→ **YOUR ASSIGNMENT**: Using the listing below, copy exactly the lines from the one containing "ontwerpen voor rapporten." to the one containing "beperkende filters toe", both lines included, and no others.

DATASET RECORDS START

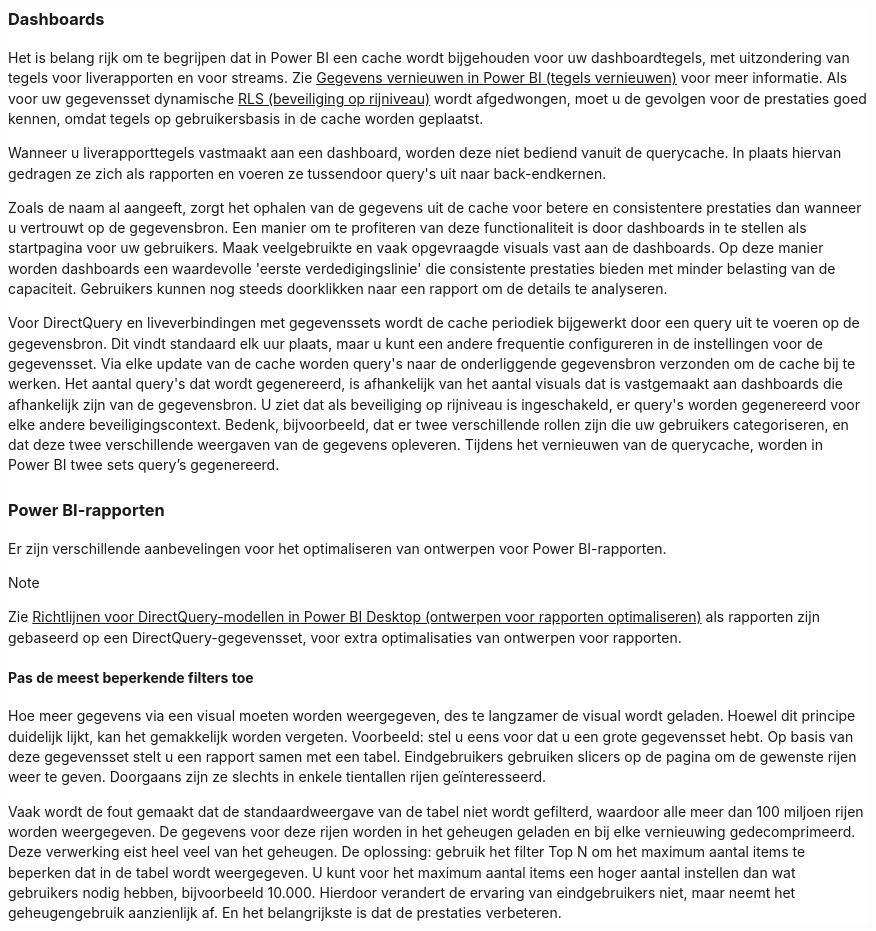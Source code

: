 ### <a name="dashboards"></a>Dashboards

Het is belang rijk om te begrijpen dat in Power BI een cache wordt bijgehouden voor uw dashboardtegels, met uitzondering van tegels voor liverapporten en voor streams. Zie [Gegevens vernieuwen in Power BI (tegels vernieuwen)](../connect-data/refresh-data.md#tile-refresh) voor meer informatie. Als voor uw gegevensset dynamische [RLS (beveiliging op rijniveau)](../admin/service-admin-rls.md) wordt afgedwongen, moet u de gevolgen voor de prestaties goed kennen, omdat tegels op gebruikersbasis in de cache worden geplaatst.

Wanneer u liverapporttegels vastmaakt aan een dashboard, worden deze niet bediend vanuit de querycache. In plaats hiervan gedragen ze zich als rapporten en voeren ze tussendoor query's uit naar back-endkernen.

Zoals de naam al aangeeft, zorgt het ophalen van de gegevens uit de cache voor betere en consistentere prestaties dan wanneer u vertrouwt op de gegevensbron. Een manier om te profiteren van deze functionaliteit is door dashboards in te stellen als startpagina voor uw gebruikers. Maak veelgebruikte en vaak opgevraagde visuals vast aan de dashboards. Op deze manier worden dashboards een waardevolle 'eerste verdedigingslinie' die consistente prestaties bieden met minder belasting van de capaciteit. Gebruikers kunnen nog steeds doorklikken naar een rapport om de details te analyseren.

Voor DirectQuery en liveverbindingen met gegevenssets wordt de cache periodiek bijgewerkt door een query uit te voeren op de gegevensbron. Dit vindt standaard elk uur plaats, maar u kunt een andere frequentie configureren in de instellingen voor de gegevensset. Via elke update van de cache worden query's naar de onderliggende gegevensbron verzonden om de cache bij te werken. Het aantal query's dat wordt gegenereerd, is afhankelijk van het aantal visuals dat is vastgemaakt aan dashboards die afhankelijk zijn van de gegevensbron. U ziet dat als beveiliging op rijniveau is ingeschakeld, er query's worden gegenereerd voor elke andere beveiligingscontext. Bedenk, bijvoorbeeld, dat er twee verschillende rollen zijn die uw gebruikers categoriseren, en dat deze twee verschillende weergaven van de gegevens opleveren. Tijdens het vernieuwen van de querycache, worden in Power BI twee sets query’s gegenereerd.

### <a name="power-bi-reports"></a>Power BI-rapporten

Er zijn verschillende aanbevelingen voor het optimaliseren van ontwerpen voor Power BI-rapporten.

> [!NOTE]
> Zie [Richtlijnen voor DirectQuery-modellen in Power BI Desktop (ontwerpen voor rapporten optimaliseren)](directquery-model-guidance.md#optimize-report-designs) als rapporten zijn gebaseerd op een DirectQuery-gegevensset, voor extra optimalisaties van ontwerpen voor rapporten.

#### <a name="apply-the-most-restrictive-filters"></a>Pas de meest beperkende filters toe

Hoe meer gegevens via een visual moeten worden weergegeven, des te langzamer de visual wordt geladen. Hoewel dit principe duidelijk lijkt, kan het gemakkelijk worden vergeten. Voorbeeld: stel u eens voor dat u een grote gegevensset hebt. Op basis van deze gegevensset stelt u een rapport samen met een tabel. Eindgebruikers gebruiken slicers op de pagina om de gewenste rijen weer te geven. Doorgaans zijn ze slechts in enkele tientallen rijen geïnteresseerd.

Vaak wordt de fout gemaakt dat de standaardweergave van de tabel niet wordt gefilterd, waardoor alle meer dan 100 miljoen rijen worden weergegeven. De gegevens voor deze rijen worden in het geheugen geladen en bij elke vernieuwing gedecomprimeerd. Deze verwerking eist heel veel van het geheugen. De oplossing: gebruik het filter Top N om het maximum aantal items te beperken dat in de tabel wordt weergegeven. U kunt voor het maximum aantal items een hoger aantal instellen dan wat gebruikers nodig hebben, bijvoorbeeld 10.000. Hierdoor verandert de ervaring van eindgebruikers niet, maar neemt het geheugengebruik aanzienlijk af. En het belangrijkste is dat de prestaties verbeteren.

DATASET RECORDS END

→ **RESPONSE**:
> Zie [Richtlijnen voor DirectQuery-modellen in Power BI Desktop (ontwerpen voor rapporten optimaliseren)](directquery-model-guidance.md#optimize-report-designs) als rapporten zijn gebaseerd op een DirectQuery-gegevensset, voor extra optimalisaties van ontwerpen voor rapporten.

#### <a name="apply-the-most-restrictive-filters"></a>Pas de meest beperkende filters toe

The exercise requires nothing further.